Summary

Explore the data below for information on new cancer cases, survival, prevalence and deaths.

The data presented in these pages cover a large majority of the Indigenous Australian population, however reliable data are not available for all states and territories.

Data by Indigenous status for cancer incidence, survival and prevalence are available for the states and territories where 90% of Indigenous Australians live (New South Wales, Victoria, Queensland, Western Australia and the Northern Territory). 

Data by Indigenous status for cancer mortality are available for the states and territories where 88% of all Indigenous Australians live (New South Wales, Queensland, Western Australia, South Australia and the Northern Territory).

See the Notes section for more details on data availability.

Background information

Aboriginal and Torres Strait Islander people (respectfully referred to as Indigenous Australians) are disadvantaged across a range of health and socioeconomic indicators, when compared with non-Indigenous Australians. Many factors contribute to the gap between Indigenous and non-Indigenous health, including social disadvantage (such as lower education and employment rates) as well as higher smoking rates, poor nutrition, physical inactivity and poor access to health services [1]. Indigenous Australians are also more likely to live in remote areas of Australia than non-Indigenous people.
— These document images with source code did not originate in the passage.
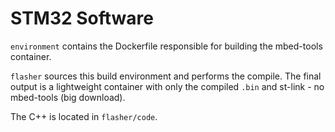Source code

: # STM32 Software
`environment` contains the Dockerfile responsible for building the mbed-tools container. 

`flasher` sources this build environment and performs the compile. The final output is a lightweight container with only the compiled `.bin` and st-link - no mbed-tools (big download).

The C++ is located in `flasher/code`.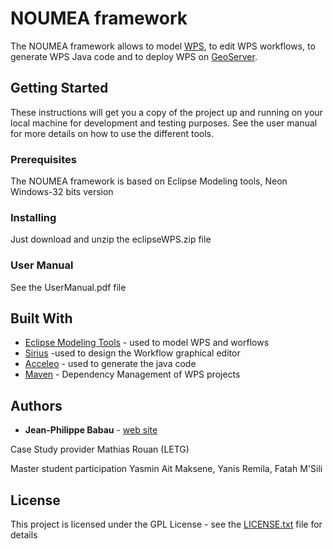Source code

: # NOUMEA framework

The NOUMEA framework allows to model [WPS](http://www.opengeospatial.org/standards/wps), to edit WPS workflows, to generate WPS Java code and to deploy WPS on [GeoServer](http://geoserver.org/).

## Getting Started

These instructions will get you a copy of the project up and running on your local machine for development and testing purposes. See the user manual for more details on how to use the different tools.

### Prerequisites

The NOUMEA framework is based on Eclipse Modeling tools, Neon Windows-32 bits version

### Installing

Just download and unzip the eclipseWPS.zip file

### User Manual

See the UserManual.pdf file

## Built With

* [Eclipse Modeling Tools](https://www.eclipse.org/downloads/packages/eclipse-modeling-tools/neon3) - used to model WPS and worflows
* [Sirius](https://www.eclipse.org/sirius/) -used to design the Workflow graphical editor
* [Acceleo](https://www.eclipse.org/acceleo/) - used to generate the java code
* [Maven](https://maven.apache.org/) - Dependency Management of WPS projects


## Authors

* **Jean-Philippe Babau** - [web site](http://lab-sticc.univ-brest.fr/~babau/)

Case Study provider
Mathias Rouan (LETG)

Master student participation 
Yasmin Ait Maksene, Yanis Remila, Fatah M'Sili

## License

This project is licensed under the GPL License - see the [LICENSE.txt](LICENSE.txt) file for details
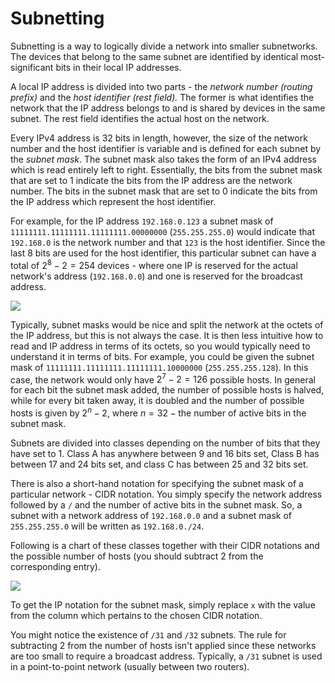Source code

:# Subnetting

Subnetting is a way to logically divide a network into smaller subnetworks. The devices that belong to the same subnet are identified by identical most-significant bits in their local IP addresses.

A local IP address is divided into two parts - the _network number (routing prefix)_ and the _host identifier (rest field)._ The former is what identifies the network that the IP address belongs to and is shared by devices in the same subnet. The rest field identifies the actual host on the network.

Every IPv4 address is 32 bits in length, however, the size of the network number and the host identifier is variable and is defined for each subnet by the _subnet mask_. The subnet mask also takes the form of an IPv4 address which is read entirely left to right. Essentially, the bits from the subnet mask that are set to 1 indicate the bits from the IP address are the network number. The bits in the subnet mask that are set to 0 indicate the bits from the IP address which represent the host identifier.

For example, for the IP address `192.168.0.123` a subnet mask of `11111111.11111111.11111111.00000000` (`255.255.255.0`) would indicate that `192.168.0` is the network number and that `123` is the host identifier. Since the last 8 bits are used for the host identifier, this particular subnet can have a total of $2^8 - 2 = 254$ devices - where one IP is reserved for the actual network's address (`192.168.0.0`) and one is reserved for the broadcast address.

![](../Networking/Resources/Images/Subnet\_Classes\_Nice.png)

Typically, subnet masks would be nice and split the network at the octets of the IP address, but this is not always the case. It is then less intuitive how to read and IP address in terms of its octets, so you would typically need to understand it in terms of bits. For example, you could be given the subnet mask of `11111111.11111111.11111111.10000000` (`255.255.255.128`). In this case, the network would only have $2^7 - 2 = 126$ possible hosts. In general for each bit the subnet mask added, the number of possible hosts is halved, while for every bit taken away, it is doubled and the number of possible hosts is given by $2^n - 2$, where $n = 32 - \text{the number of active bits in the subnet mask}$.

Subnets are divided into classes depending on the number of bits that they have set to 1. Class A has anywhere between 9 and 16 bits set, Class B has between 17 and 24 bits set, and class C has between 25 and 32 bits set.

There is also a short-hand notation for specifying the subnet mask of a particular network - CIDR notation. You simply specify the network address followed by a `/` and the number of active bits in the subnet mask. So, a subnet with a network address of `192.168.0.0` and a subnet mask of `255.255.255.0` will be written as `192.168.0./24`.

Following is a chart of these classes together with their CIDR notations and the possible number of hosts (you should subtract 2 from the corresponding entry).

![](../Networking/Resources/Images/Subnets\_Table.png)

To get the IP notation for the subnet mask, simply replace `x` with the value from the column which pertains to the chosen CIDR notation.

You might notice the existence of `/31` and `/32` subnets. The rule for subtracting 2 from the number of hosts isn't applied since these networks are too small to require a broadcast address. Typically, a `/31` subnet is used in a point-to-point network (usually between two routers).

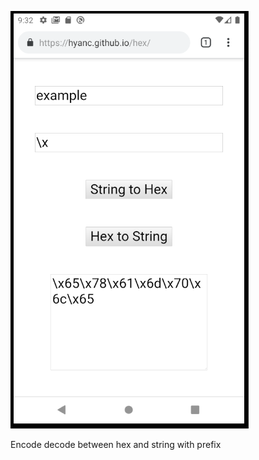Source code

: ![hex](https://raw.githubusercontent.com/hyanc/hex/master/preview.png)

Encode decode between hex and string with prefix
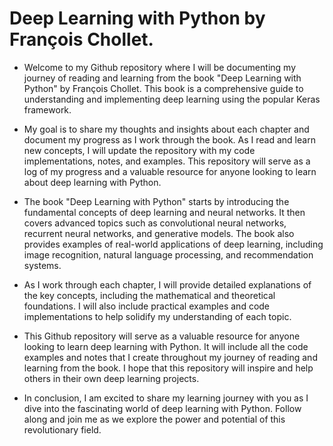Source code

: # Deep Learning with Python by François Chollet.


- Welcome to my Github repository where I will be documenting my journey of reading and learning from the book "Deep Learning with Python" by François Chollet. This book is a comprehensive guide to understanding and implementing deep learning using the popular Keras framework.

- My goal is to share my thoughts and insights about each chapter and document my progress as I work through the book. As I read and learn new concepts, I will update the repository with my code implementations, notes, and examples. This repository will serve as a log of my progress and a valuable resource for anyone looking to learn about deep learning with Python.

- The book "Deep Learning with Python" starts by introducing the fundamental concepts of deep learning and neural networks. It then covers advanced topics such as convolutional neural networks, recurrent neural networks, and generative models. The book also provides examples of real-world applications of deep learning, including image recognition, natural language processing, and recommendation systems.

- As I work through each chapter, I will provide detailed explanations of the key concepts, including the mathematical and theoretical foundations. I will also include practical examples and code implementations to help solidify my understanding of each topic.

- This Github repository will serve as a valuable resource for anyone looking to learn deep learning with Python. It will include all the code examples and notes that I create throughout my journey of reading and learning from the book. I hope that this repository will inspire and help others in their own deep learning projects.

- In conclusion, I am excited to share my learning journey with you as I dive into the fascinating world of deep learning with Python. Follow along and join me as we explore the power and potential of this revolutionary field.
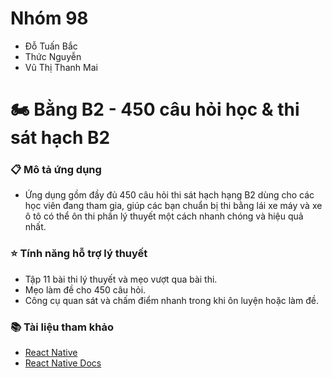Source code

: # Nhóm 98
- Đỗ Tuấn Bắc
- Thức Nguyễn
- Vũ Thị Thanh Mai

# :motorcycle: Bằng B2 - 450 câu hỏi học & thi sát hạch B2<br>
### :clipboard: Mô tả ứng dụng
- Ứng dụng gồm đầy đủ 450 câu hỏi thi sát hạch hạng B2 dùng cho các học viên đang tham gia, giúp các bạn chuẩn bị thi bằng lái xe máy và xe ô tô có thể ôn thi phần lý thuyết một cách nhanh chóng và hiệu quả nhất.

### :star: Tính năng hỗ trợ lý thuyết
- Tập 11 bài thi lý thuyết và mẹo vượt qua bài thi.
- Mẹo làm đề cho 450 câu hỏi.
- Công cụ quan sát và chấm điểm nhanh trong khi ôn luyện hoặc làm đề.

### :books: Tài liệu tham khảo
- [React Native](https://www.edx.org/course/cs50s-mobile-app-development-with-react-native)
- [React Native Docs](https://reactnative.dev/docs/getting-started)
Indigenous Australians are less likely to participate in bowel, breast and cervical population screening programs. For all cancers combined, Indigenous Australians are more likely to be diagnosed with and die from, cancers than non-Indigenous Australians. Indigenous Australians had lower survival rates than non-Indigenous Australians and hence, lower prevalence rates.

The following web pages present information on cancer incidence (new cases), relative survival, conditional survival, prevalence and mortality (deaths) by Indigenous status. Participation in national cancer screening programs is also included where available. Data are available from a range of sources and different years. Data are presented by topic and cancer type, according to sex, age group or life stage, trends over time, state and territory and remoteness area.

Some data have been presented for multiple years to reduce the chance of random variations in rates from year to year. This is especially important for small population groups which are more likely to involve small counts. To demonstrate random variations, data for individual years have been presented for time trend figures. Where statistically significant, estimated trend lines have been applied to figures based on a least-squares regression equation to indicate any potential trends. See the Notes section for more details. Observed differences by the characteristics examined in this section may result from a number of underlying factors, including variations in:

  • population characteristics (for example, a relatively greater proportion of Indigenous people living in remote areas)
  • the prevalence of risk and/or protective factors in the population (for example, tobacco consumption, physical activity and cancer screening)
  • the availability and usage of diagnostic services.

Indigenous Australians continue to experience difficulties accessing health services and experience significantly disparate health outcomes as evidenced by the data in this report. The National Safety and Quality Health Service (NSQHS) Standards are an important tool in supporting Australian health services to deliver safe, high-quality care to patients. In November 2017, the Commission released the NSQHS Standards (second edition). It is hoped that these changes will lead to improved health outcomes for Aboriginal and Torres Strait Islander people by promoting and supporting participation and engagement in their care.

Reference

  1. AIHW 2016. Australia’s health 2016. Australia’s health series no. 15. Cat. no. AUS 199. Canberra: AIHW.